Marked regurgitation through the mitral valve (arrow) in a 63-year-old subject (four-chamber cine view)

Other causes of valvular disease are myocardial ischemia and cardiomyopathies.

Ischemic damage of the myocardium and papillary muscles can compromise the valves. In dilated cardiomyopathy, incomplete closure of leaflets may result when the left ventricle is markedly dilated.

Cine imaging allows visual evaluation of the jet across the valve, but this is not a definitive diagnostic test and can only suggest the possibility of valve incompetence. With the whole-body MRI protocol used here, it is not possible to grade the severity of stenosis or valve incompetence. Grading requires measurement of flow velocities across the valve. However, with adjustments to the protocol, MRI can provide quantitative and reproducible information on valvular stenosis and insufficiency. In addition, MRI allows detection of dilatation or narrowing of the major arteries such as the aortic root or ascending aorta (D’Arcy and Myerson 2010).

With its poorer temporal resolution compared with Doppler echocardiography, MRI underestimates the peak gradient.
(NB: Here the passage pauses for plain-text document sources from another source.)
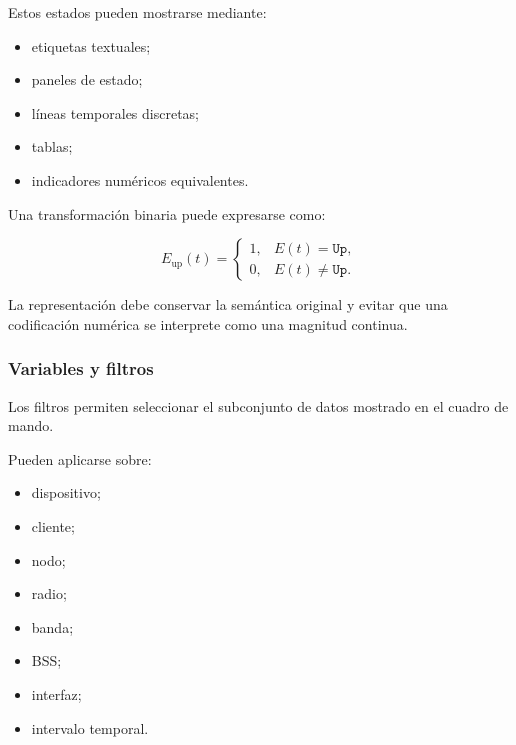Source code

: Estos estados pueden mostrarse mediante:

\begin{itemize}
    \item etiquetas textuales;

    \item paneles de estado;

    \item líneas temporales discretas;

    \item tablas;

    \item indicadores numéricos equivalentes.
\end{itemize}

Una transformación binaria puede expresarse como:

\[
    E_{\mathrm{up}}(t)
    =
    \begin{cases}
        1, & E(t)=\texttt{Up},\\
        0, & E(t)\neq\texttt{Up}.
    \end{cases}
\]

La representación debe conservar la semántica original y evitar que una
codificación numérica se interprete como una magnitud continua.


\subsubsection*{Variables y filtros}

Los filtros permiten seleccionar el subconjunto de datos mostrado en el
cuadro de mando.

Pueden aplicarse sobre:

\begin{itemize}
    \item dispositivo;

    \item cliente;

    \item nodo;

    \item radio;

    \item banda;

    \item BSS;

    \item interfaz;

    \item intervalo temporal.
\end{itemize}

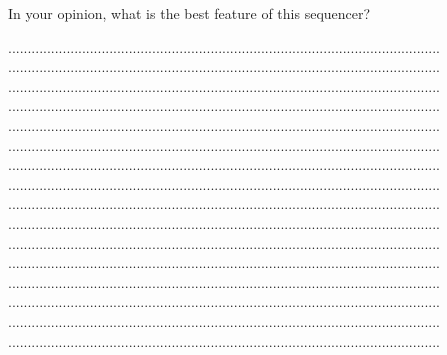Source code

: \documentclass[12pt]{article}
\numberwithin{subsubsubsection}{subsubsection}
\begin{document}
\begin{enumerate}
\newpage

In your opinion, what is the best feature of this sequencer?

...............................................................................................................\\
...............................................................................................................\\
...............................................................................................................\\
...............................................................................................................\\
...............................................................................................................\\
...............................................................................................................\\
...............................................................................................................\\
...............................................................................................................\\
...............................................................................................................\\
...............................................................................................................\\
...............................................................................................................\\
...............................................................................................................\\
...............................................................................................................\\
...............................................................................................................\\
...............................................................................................................\\
...............................................................................................................\\






\end{enumerate}
\end{document}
In determining the mean pressure gradient, however, there is good agreement between the two modalities. Overall, MRI only enables incomplete valvular assessment and is markedly inferior to echocardiography.

With MRI, the mitral, aortic, and tricuspid valves are depicted. The most common valvular abnormality encountered in the setting of whole-body MRI is a jet across the mitral valve. In most instances, the jet has no hemodynamic relevance (Bonow et al. 2008).

Clinical Management

Hemodynamically significant valve defects should be communicated.